## Work required
Look below for the line that has "1. **Пользователи (Users)**". Set down the lines from there through the line that has "- Content (TEXT)", exactly as written.

### Extracted information ###

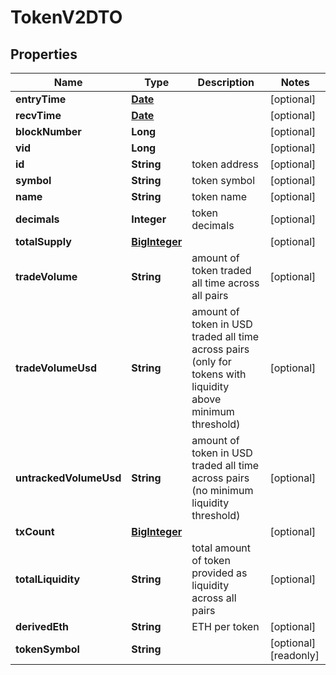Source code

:

# TokenV2DTO

## Properties

Name | Type | Description | Notes
------------ | ------------- | ------------- | -------------
**entryTime** | [**Date**](Date.md) |  |  [optional]
**recvTime** | [**Date**](Date.md) |  |  [optional]
**blockNumber** | **Long** |  |  [optional]
**vid** | **Long** |  |  [optional]
**id** | **String** | token address |  [optional]
**symbol** | **String** | token symbol |  [optional]
**name** | **String** | token name |  [optional]
**decimals** | **Integer** | token decimals |  [optional]
**totalSupply** | [**BigInteger**](BigInteger.md) |  |  [optional]
**tradeVolume** | **String** | amount of token traded all time across all pairs |  [optional]
**tradeVolumeUsd** | **String** | amount of token in USD traded all time across pairs (only for tokens with liquidity above minimum threshold) |  [optional]
**untrackedVolumeUsd** | **String** | amount of token in USD traded all time across pairs (no minimum liquidity threshold) |  [optional]
**txCount** | [**BigInteger**](BigInteger.md) |  |  [optional]
**totalLiquidity** | **String** | total amount of token provided as liquidity across all pairs |  [optional]
**derivedEth** | **String** | ETH per token |  [optional]
**tokenSymbol** | **String** |  |  [optional] [readonly]




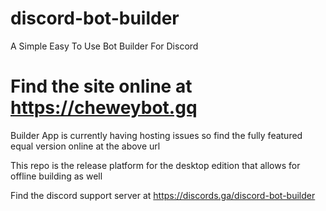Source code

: # discord-bot-builder
A Simple Easy To Use Bot Builder For Discord

# Find the site online at https://cheweybot.gq
Builder App is currently having hosting issues so find the fully featured equal version online at the above url



This repo is the release platform for the desktop edition that allows for offline building as well

Find the discord support server at https://discords.ga/discord-bot-builder
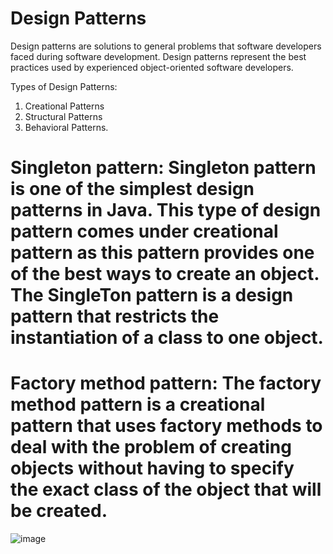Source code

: # Design Patterns
Design patterns are solutions to general problems that software developers faced during software development. Design patterns represent the best practices used by experienced object-oriented software developers. 

Types of Design Patterns:
 1. Creational Patterns
 2. Structural Patterns
 3. Behavioral Patterns.
 
# Singleton pattern: Singleton pattern is one of the simplest design patterns in Java. This type of design pattern comes under creational pattern as this pattern provides one of the best ways to create an object. The SingleTon pattern is a design pattern that restricts the instantiation of a class to one object.

# Factory method pattern: The factory method pattern is a creational pattern that uses factory methods to deal with the problem of creating objects without having to specify the exact class of the object that will be created.

![image](https://user-images.githubusercontent.com/24381545/113778086-c8ad2b00-974d-11eb-8d18-dd1a67f34ccd.png)

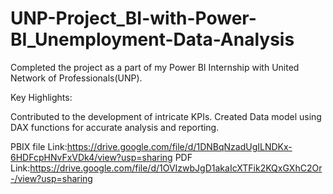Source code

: # UNP-Project_BI-with-Power-BI_Unemployment-Data-Analysis

Completed the project as a part of my Power BI Internship with United Network of Professionals(UNP).

Key Highlights:

Contributed to the development of intricate KPIs.
Created Data model using DAX functions for accurate analysis and reporting.

PBIX file Link:https://drive.google.com/file/d/1DNBqNzadUgILNDKx-6HDFcpHNvFxVDk4/view?usp=sharing
PDF Link:https://drive.google.com/file/d/1OVIzwbJgD1akaIcXTFik2KQxGXhC2Or-/view?usp=sharing
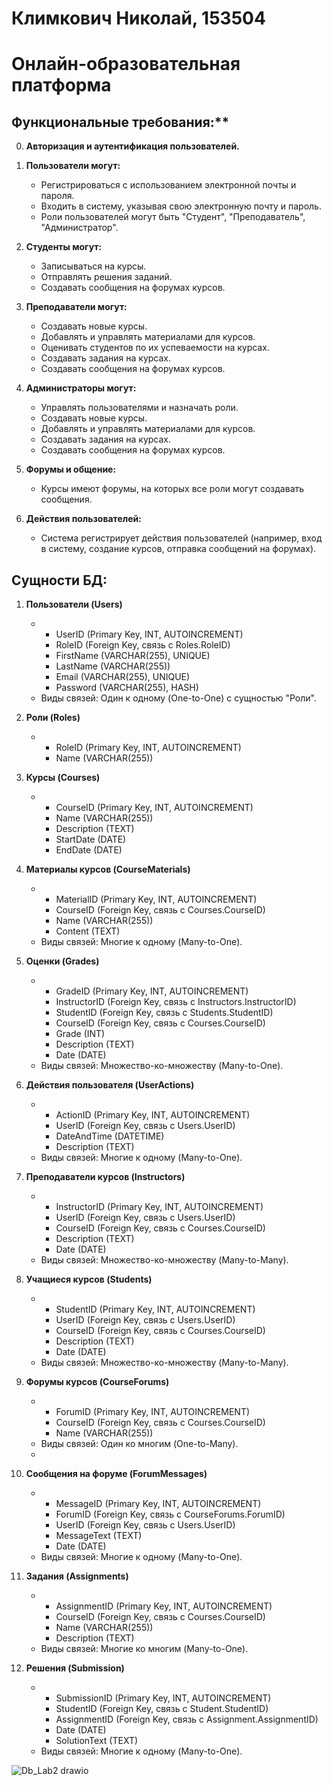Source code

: # Климкович Николай, 153504
# Онлайн-образовательная платформа

## Функциональные требования:**
0. **Авторизация и аутентификация пользователей.**

1. **Пользователи могут:**   
   - Регистрироваться с использованием электронной почты и пароля.
   - Входить в систему, указывая свою электронную почту и пароль.
   - Роли пользователей могут быть "Студент", "Преподаватель", "Администратор".

2. **Студенты могут:**
   - Записываться на курсы.
   - Отправлять решения заданий.
   - Cоздавать сообщения на форумах курсов.

3. **Преподаватели могут:**
   - Создавать новые курсы.
   - Добавлять и управлять материалами для курсов.
   - Оценивать студентов по их успеваемости на курсах.
   - Создавать задания на курсах.
   - Cоздавать сообщения на форумах курсов.

4. **Администраторы могут:**
   - Управлять пользователями и назначать роли.
   - Создавать новые курсы.
   - Добавлять и управлять материалами для курсов.
   - Создавать задания на курсах.
   - Cоздавать сообщения на форумах курсов.

5. **Форумы и общение:**
   - Курсы имеют форумы, на которых все роли могут создавать сообщения.

6. **Действия пользователей:**
   - Система регистрирует действия пользователей (например, вход в систему, создание курсов, отправка сообщений на форумах).

## Сущности БД:

1. **Пользователи (Users)**
   - - UserID (Primary Key, INT, AUTOINCREMENT)
     - RoleID (Foreign Key, связь с Roles.RoleID)
     - FirstName (VARCHAR(255), UNIQUE)
     - LastName (VARCHAR(255))
     - Email (VARCHAR(255), UNIQUE)
     - Password (VARCHAR(255), HASH)
   - Виды связей: Один к одному (One-to-One) с сущностью "Роли".

2. **Роли (Roles)**
   - - RoleID (Primary Key, INT, AUTOINCREMENT)
     - Name (VARCHAR(255))

3. **Курсы (Courses)**
   - - CourseID (Primary Key, INT, AUTOINCREMENT)
     - Name (VARCHAR(255))
     - Description (TEXT)
     - StartDate (DATE)
     - EndDate (DATE)

4. **Материалы курсов (CourseMaterials)**
   - - MaterialID (Primary Key, INT, AUTOINCREMENT)
     - CourseID (Foreign Key, связь с Courses.CourseID)
     - Name (VARCHAR(255))
     - Content (TEXT)
   - Виды связей: Многие к одному (Many-to-One).

5. **Оценки (Grades)**
   - - GradeID (Primary Key, INT, AUTOINCREMENT)
     - InstructorID (Foreign Key, связь с Instructors.InstructorID)
     - StudentID (Foreign Key, связь с Students.StudentID)
     - CourseID (Foreign Key, связь с Courses.CourseID)
     - Grade (INT)
     - Description (TEXT)
     - Date (DATE)
   - Виды связей: Множество-ко-множеству (Many-to-One).

6. **Действия пользователя (UserActions)**
   - - ActionID (Primary Key, INT, AUTOINCREMENT)
     - UserID (Foreign Key, связь с Users.UserID)
     - DateAndTime (DATETIME)
     - Description (TEXT)
   - Виды связей: Многие к одному (Many-to-One).

7. **Преподаватели курсов (Instructors)**
   - - InstructorID (Primary Key, INT, AUTOINCREMENT)
     - UserID (Foreign Key, связь с Users.UserID)
     - CourseID (Foreign Key, связь с Courses.CourseID)
     - Description (TEXT)
     - Date (DATE)
   - Виды связей: Множество-ко-множеству (Many-to-Many).

8. **Учащиеся курсов (Students)**
   - - StudentID (Primary Key, INT, AUTOINCREMENT)
     - UserID (Foreign Key, связь с Users.UserID)
     - CourseID (Foreign Key, связь с Courses.CourseID)
     - Description (TEXT)
     - Date (DATE)
   - Виды связей: Множество-ко-множеству (Many-to-Many).

9. **Форумы курсов (CourseForums)**
   - - ForumID (Primary Key, INT, AUTOINCREMENT)
     - CourseID (Foreign Key, связь с Courses.CourseID)
     - Name (VARCHAR(255))
   - Виды связей: Один ко многим (One-to-Many).
   - 
10. **Сообщения на форуме (ForumMessages)**
    - - MessageID (Primary Key, INT, AUTOINCREMENT)
      - ForumID (Foreign Key, связь с CourseForums.ForumID)
      - UserID (Foreign Key, связь с Users.UserID)
      - MessageText (TEXT)
      - Date (DATE)
    - Виды связей: Многие к одному (Many-to-One). 

11. **Задания (Assignments)**
    - - AssignmentID (Primary Key, INT, AUTOINCREMENT)
      - CourseID (Foreign Key, связь с Courses.CourseID)
      - Name (VARCHAR(255))
      - Description (TEXT)
    - Виды связей: Многие ко многим (Many-to-One). 

12. **Решения (Submission)**
    - - SubmissionID (Primary Key, INT, AUTOINCREMENT)
      - StudentID (Foreign Key, связь с Student.StudentID)      
      - AssignmentID (Foreign Key, связь с Assignment.AssignmentID)
      - Date (DATE)
      - SolutionText (TEXT)
    - Виды связей: Многие к одному (Many-to-One).
      
![Db_Lab2 drawio](https://github.com/kolyaklimk/SQL/assets/93304825/5ad56970-9be1-4337-a655-654e1cd374fa)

###

## Result of the exercise
1. **Пользователи (Users)**
   - - UserID (Primary Key, INT, AUTOINCREMENT)
     - RoleID (Foreign Key, связь с Roles.RoleID)
     - FirstName (VARCHAR(255), UNIQUE)
     - LastName (VARCHAR(255))
     - Email (VARCHAR(255), UNIQUE)
     - Password (VARCHAR(255), HASH)
   - Виды связей: Один к одному (One-to-One) с сущностью "Роли".

2. **Роли (Roles)**
   - - RoleID (Primary Key, INT, AUTOINCREMENT)
     - Name (VARCHAR(255))

3. **Курсы (Courses)**
   - - CourseID (Primary Key, INT, AUTOINCREMENT)
     - Name (VARCHAR(255))
     - Description (TEXT)
     - StartDate (DATE)
     - EndDate (DATE)

4. **Материалы курсов (CourseMaterials)**
   - - MaterialID (Primary Key, INT, AUTOINCREMENT)
     - CourseID (Foreign Key, связь с Courses.CourseID)
     - Name (VARCHAR(255))
     - Content (TEXT)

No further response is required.